The European nuclear company that operates the only United States reactor-fuel manufacturing site is refocusing its strategy with an eye on Asia because of the dim outlook for atomic power in North America.
Urenco Ltd. is developing new technologies and pivoting toward emerging Asian nuclear markets to boost its value as the world’s second-biggest maker of atomic fuel, CEO Thomas Haeberle said in his first interview since he was appointed in January 2016.
“Our market has changed fundamentally,” Haeberle said by phone from the company’s headquarters in Stoke Poges, England. “This change is of a permanent nature. As a company, we have to react.”
Urenco has been buffeted by market and ownership challenges since completing its multi-billion-dollar US uranium enrichment factory seven years ago. The meltdowns at the Fukushima nuclear plant in Japan in 2011 crashed the global market for reactor fuel. All of the closely held company’s owners—the Dutch and British governments, as well as German utilities EON SE and RWE AG—say they’d be willing to sell their stakes to the right buyer.
Slack US nuclear-fuel demand led Urenco earlier this month to report the first loss in its 46-year history. The company took a €760 million ($821-million) impairment on its factory in Eunice, New Mexico, and finished 2016 with a loss of €456 million.
“The drop in our prices are going to be sustained for a while because of the inventory that has been built up in our industry,” said Haeberle, a German chemical engineer who worked at Evonik Industries AG before joining Urenco. “This is the very clear reason we had to do the impairment.”
At its four factories in Europe and the US, Urenco operates thousands of centrifuges—sensitive metal cylinders that spin at supersonic speeds to separate the uranium isotopes needed for fission. The company competes with Areva SA in Europe. The enrichment business is subject to strict regulations because the technology can be used for nuclear weapons.
Asia and the Middle East are the only global markets where Urenco sees “strong growth potential” for nuclear energy, it told ownership this month. The company could supply about a third of the enriched uranium at China’s Daya Bay Nuclear Power Operations & Management Co., according to the London-based World Nuclear Association. Urenco declined to confirm the report and said it doesn’t name clients.
“China is not a market that is easy to access,” Haeberle said. “We are in close discussions and intense negotiations with some of the Chinese players already.”
Haeberle pointed to fuel contracts in the Ukraine and the United Arab Emirates to show that Urenco can compete outside its core western European and US markets. Moreover, the December 2015 Paris climate accord helped Urenco’s business because “the world isn’t going to meet carbon dioxide” reduction goals without nuclear power.
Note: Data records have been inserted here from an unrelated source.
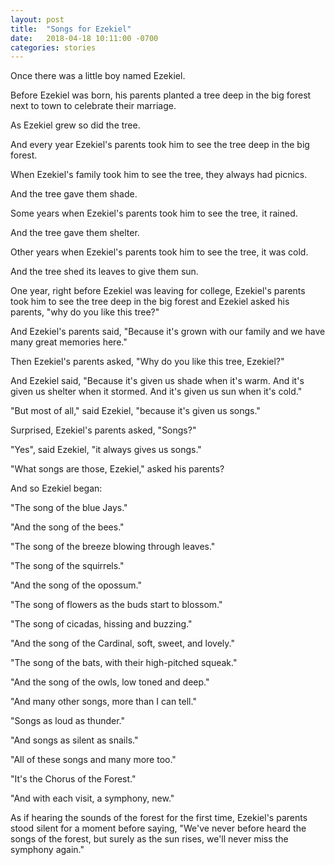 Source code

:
 ```yaml
---
layout: post
title:  "Songs for Ezekiel"
date:   2018-04-18 10:11:00 -0700
categories: stories
---
```

Once there was a little boy named Ezekiel.

Before Ezekiel was born, his parents planted a tree deep in the big forest next to town to celebrate their marriage.

As Ezekiel grew so did the tree.

And every year Ezekiel's parents took him to see the tree deep in the big forest.

When Ezekiel's family took him to see the tree, they always had picnics.

And the tree gave them shade.

Some years when Ezekiel's parents took him to see the tree, it rained.

And the tree gave them shelter.

Other years when Ezekiel's parents took him to see the tree, it was cold.

And the tree shed its leaves to give them sun.

One year, right before Ezekiel was leaving for college, Ezekiel's parents took him to see the tree deep in the big forest and Ezekiel asked his parents, "why do you like this tree?"

And Ezekiel's parents said, "Because it's grown with our family and we have many great memories here."

Then Ezekiel's parents asked, "Why do you like this tree, Ezekiel?"

And Ezekiel said, "Because it's given us shade when it's warm. And it's given us shelter when it stormed. And it's given us sun when it's cold."

"But most of all," said Ezekiel, "because it's given us songs."

Surprised, Ezekiel's parents asked, "Songs?"

"Yes", said Ezekiel, "it always gives us songs."

"What songs are those, Ezekiel," asked his parents?

And so Ezekiel began:

"The song of the blue Jays."

"And the song of the bees."

"The song of the breeze blowing through leaves."

"The song of the squirrels."

"And the song of the opossum."

"The song of flowers as the buds start to blossom."

"The song of cicadas, hissing and buzzing."

"And the song of the Cardinal, soft, sweet, and lovely."

"The song of the bats, with their high-pitched squeak."

"And the song of the owls, low toned and deep."

"And many other songs, more than I can tell."

"Songs as loud as thunder."

"And songs as silent as snails."

"All of these songs and many more too."

"It's the Chorus of the Forest."

"And with each visit, a symphony, new."

As if hearing the sounds of the forest for the first time, Ezekiel's parents stood silent for a moment before saying, "We've never before heard the songs of the forest, but surely as the sun rises, we'll never miss the symphony again."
Haeberle said he’s working with Urenco shareholders “in different ways to grow the value of the business”. The possibility of a sale hasn’t impacted day-to-day operations, which focus on fulfilling Urenco’s €15.5 billion of reactor-fuel orders for 50 customers in 19 countries.
Urenco needs to expand its global reach because low US natural-gas prices and liberalized markets are undercutting the outlook for nuclear power, the company wrote in its March strategic review. It trails only Russia’s Tenex, controlled by state-owned Rosatom Corp., as the world’s leading supplier of reactor fuel, according to the WNA industry group.
In a historical twist, Urenco, which was incorporated in 1971 to break US monopoly power over Europe’s nuclear industry, became the last commercial atomic-fuel producer in America four years ago, after USEC Inc. filed for bankruptcy and closed its last enrichment plant. Even if the amount of power generated from reactors has stalled, the US still leads the world in number of operating nuclear reactors, according to the most recent Nuclear Regulatory Commission data.
For all of the US market ills that dragged Urenco to a loss last year, the company managed to increase sales 3 percent to €1.89 billion. Earnings before interest, tax, depreciation and amortization rose 4 percent to €1.17 billion, yielding a 62-percent Ebitda margin, which puts Urenco near the top decile of global corporate profitability, according to data compiled by Bloomberg.